Barcelone est la ville de la fête, des soirées alcoolisées et des touristes éméchés. Pourtant, tous les Barcelonais ne cèdent pas et certains ont même choisi de stopper leur consommation d’alcool. Reportage.
« Je me sens mieux dans mon corps, j’ai plus d’énergie, et le week-end je suis beaucoup moins fatiguée, je récupère mieux » confie Morgane, 25 ans, qui a décidé d’arrêter de boire en janvier dernier. Un choix qui fait de plus en plus d’adeptes, en témoigne la popularité du Dry January, une campagne de santé publique anglaise qui lance le défi de ne pas boire d’alcool pendant le mois de janvier, juste après des fêtes de fin d’année bien arrosées. Annabelle, commerciale française de 26 ans vivant à Barcelone, a aussi franchi le pas. « J’ai des migraines à répétitions, l’alcool les favorisait et je me suis aperçue que boire ne m’apportait rien du tout. » explique-t-elle.
Un arrêt « pas si compliqué » pour Morgane, qui consommait tous les week-ends. Mais pour d’autres, ne plus du tout boire d’alcool est impensable. Olivier, 40 ans, a lui aussi tenté de stopper sa consommation pour se sentir moins fatigué au travail, mais sans succès. « Pour moi arrêter de boire, ce serait comme devenir végétarien, c’est une grande privation ». Il a cependant réussit à réduire sa consommation, lui qui buvait systématiquement une bière tous les soirs après la fin de sa journée dans le secteur de la communication, pour déstresser. « Je pense que c’était la porte ouverte pour avoir une dépendance à l’alcool » affirme-t-il.
1 bar pour 130 habitants
L’Espagne est le pays qui compte le plus de bars au monde, avec un bar pour 175 habitants, d’après une étude réalisée par Nielsen en juin 2016. C’est plus de bars que dans tous les Etats-Unis. A Barcelone, le ratio est d’un bar pour 130 habitants. Les tentations sont donc grandes dans la festive Barcelone, connue dans le monde entier pour être un haut lieu de « turismo de borrachera » ou tourisme de beuverie en français.« Ici, l’alcool est moins cher, c’est compliqué d’imaginer manger des tapas sans une bière ou un verre de vin » avoue Olivier, barcelonais depuis 10 ans.

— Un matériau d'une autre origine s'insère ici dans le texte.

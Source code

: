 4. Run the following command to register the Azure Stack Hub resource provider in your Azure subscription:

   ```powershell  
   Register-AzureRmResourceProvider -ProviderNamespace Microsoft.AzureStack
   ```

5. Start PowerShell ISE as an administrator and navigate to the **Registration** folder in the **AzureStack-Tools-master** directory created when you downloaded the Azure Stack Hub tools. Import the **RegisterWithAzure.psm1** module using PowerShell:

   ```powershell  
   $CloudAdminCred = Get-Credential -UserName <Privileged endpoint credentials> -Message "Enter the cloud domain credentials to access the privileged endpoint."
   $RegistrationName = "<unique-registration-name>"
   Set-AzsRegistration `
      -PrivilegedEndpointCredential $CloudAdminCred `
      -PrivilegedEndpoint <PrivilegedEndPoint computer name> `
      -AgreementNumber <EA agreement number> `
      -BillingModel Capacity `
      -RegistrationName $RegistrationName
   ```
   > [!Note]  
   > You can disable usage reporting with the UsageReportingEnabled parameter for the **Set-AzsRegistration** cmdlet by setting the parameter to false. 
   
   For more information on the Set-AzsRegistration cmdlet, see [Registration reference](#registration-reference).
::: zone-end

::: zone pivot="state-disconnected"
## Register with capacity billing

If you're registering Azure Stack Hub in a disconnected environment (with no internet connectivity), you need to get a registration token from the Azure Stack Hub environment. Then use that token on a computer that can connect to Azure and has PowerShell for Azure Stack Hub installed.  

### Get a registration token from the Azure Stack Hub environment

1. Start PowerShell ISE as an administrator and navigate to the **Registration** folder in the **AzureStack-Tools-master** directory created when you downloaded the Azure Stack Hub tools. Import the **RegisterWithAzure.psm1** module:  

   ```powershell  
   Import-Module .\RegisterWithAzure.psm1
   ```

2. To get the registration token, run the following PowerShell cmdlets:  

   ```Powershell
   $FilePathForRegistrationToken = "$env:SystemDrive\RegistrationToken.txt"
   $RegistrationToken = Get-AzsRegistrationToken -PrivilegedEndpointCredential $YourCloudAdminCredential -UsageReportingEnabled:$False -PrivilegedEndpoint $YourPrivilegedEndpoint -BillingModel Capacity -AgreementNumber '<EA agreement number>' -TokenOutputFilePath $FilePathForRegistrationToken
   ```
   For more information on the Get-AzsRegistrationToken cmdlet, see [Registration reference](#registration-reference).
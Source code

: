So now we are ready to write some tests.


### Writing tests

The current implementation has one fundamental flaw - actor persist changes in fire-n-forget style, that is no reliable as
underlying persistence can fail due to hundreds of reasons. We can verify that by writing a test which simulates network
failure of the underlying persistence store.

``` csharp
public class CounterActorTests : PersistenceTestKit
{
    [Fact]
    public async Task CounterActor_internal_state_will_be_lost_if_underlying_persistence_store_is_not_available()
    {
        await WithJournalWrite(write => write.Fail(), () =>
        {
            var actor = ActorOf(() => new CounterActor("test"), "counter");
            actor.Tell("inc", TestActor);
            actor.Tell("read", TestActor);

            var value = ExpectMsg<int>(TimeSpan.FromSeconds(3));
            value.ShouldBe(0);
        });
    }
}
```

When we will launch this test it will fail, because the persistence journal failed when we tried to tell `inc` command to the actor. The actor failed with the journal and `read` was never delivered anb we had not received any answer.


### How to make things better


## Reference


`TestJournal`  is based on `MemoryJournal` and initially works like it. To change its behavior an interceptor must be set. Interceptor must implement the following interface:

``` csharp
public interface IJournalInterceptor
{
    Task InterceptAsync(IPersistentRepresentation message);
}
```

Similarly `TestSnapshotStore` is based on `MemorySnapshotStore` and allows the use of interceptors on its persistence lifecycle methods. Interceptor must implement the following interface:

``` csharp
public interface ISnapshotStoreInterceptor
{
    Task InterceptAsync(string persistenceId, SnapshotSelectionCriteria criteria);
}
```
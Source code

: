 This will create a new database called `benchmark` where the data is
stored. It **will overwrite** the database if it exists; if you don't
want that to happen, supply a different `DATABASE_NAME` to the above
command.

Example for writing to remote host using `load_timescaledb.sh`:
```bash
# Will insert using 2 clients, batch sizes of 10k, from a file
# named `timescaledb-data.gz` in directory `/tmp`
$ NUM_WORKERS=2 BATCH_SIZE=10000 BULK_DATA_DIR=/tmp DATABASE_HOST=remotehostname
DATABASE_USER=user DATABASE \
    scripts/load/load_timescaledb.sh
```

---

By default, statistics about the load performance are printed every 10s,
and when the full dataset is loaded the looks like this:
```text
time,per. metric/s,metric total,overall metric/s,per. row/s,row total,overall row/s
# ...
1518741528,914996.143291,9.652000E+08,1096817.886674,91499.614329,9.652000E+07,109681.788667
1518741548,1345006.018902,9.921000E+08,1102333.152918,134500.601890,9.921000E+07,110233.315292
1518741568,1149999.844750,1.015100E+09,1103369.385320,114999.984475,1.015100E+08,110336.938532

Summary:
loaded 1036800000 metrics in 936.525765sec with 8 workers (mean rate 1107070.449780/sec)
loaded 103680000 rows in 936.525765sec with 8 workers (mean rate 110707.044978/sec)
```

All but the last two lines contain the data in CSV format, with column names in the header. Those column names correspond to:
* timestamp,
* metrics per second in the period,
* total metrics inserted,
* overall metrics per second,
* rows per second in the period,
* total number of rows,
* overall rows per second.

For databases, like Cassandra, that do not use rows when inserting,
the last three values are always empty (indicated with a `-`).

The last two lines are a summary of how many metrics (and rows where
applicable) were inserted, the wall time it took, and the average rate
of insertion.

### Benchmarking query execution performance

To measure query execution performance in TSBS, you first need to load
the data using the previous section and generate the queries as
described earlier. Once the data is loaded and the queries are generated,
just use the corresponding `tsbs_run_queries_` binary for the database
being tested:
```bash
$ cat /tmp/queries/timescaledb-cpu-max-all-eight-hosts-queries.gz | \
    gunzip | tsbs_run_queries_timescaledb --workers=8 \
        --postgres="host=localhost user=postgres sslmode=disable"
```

La clé est évidemment dans la modération selon Emilio, 61 ans et délégué des Alcooliques Anonymes de Barcelone. Il explique qu’une personne saine a toujours la capacité de choisir de boire ou non. Toutefois, si elle ne peut plus dire non et surtout si elle se trouve incapable de s’arrêter après le premier verre, il faut commencer à s’alerter. « Il ne faut pas hésiter à se faire aider, peut importe la manière » conseille Emilio.
Pression sociale
Mais le plus compliqué à gérer pour Morgane a été le regard des autres « ceux qui ne me connaissent pas ne comprennent pas que je ne boive pas quand je sors alors que j’ai seulement 25 ans ». Un sentiment partagé par Annabelle : « je dois toujours expliquer que non, je ne suis pas enceinte! ». Une pression sociale qui pousse à la consommation « parfois j’ai envie de boire non pas parce que je le veux mais juste pour paraître « normale » et éviter les questions », explique la jeune commerciale. Une pression que ressent Olivier, bon vivant, mais dans l’autre sens. Il raconte que beaucoup de ses amis ne boivent pas, et que s’il est le seul à boire pendant les repas ou les apéros, il se sent un peu isolé.
Emilio, lui, n’a pas ingéré une seule goutte d’alcool depuis 20 ans. « J’ai retrouvé une vie sociale qui ne tourne plus autour de l’alcool mais de mes amis, de la musique, du cinéma» confie-t-il. La pression serait d’ailleurs moins forte en Espagne qu’en France, où le rituel de l’apéritif est particulièrement sacré. Selon un récent rapport de l’OMS, 31% des Espagnols sont abstinents contre 24% des Français. Et la consommation moyenne des buveurs s’établit à 14,6 litres d’alcool par an en Espagne, par rapport à 16,7 litres en France. Selon les journalistes Thomas Pitrel et Victor Le Grand, auteurs de Tournée générale, un livre sur la place de l’alcool dans l’hexagone, « en France ne pas boire de vin, c’est souvent vu comme trahir la culture française ».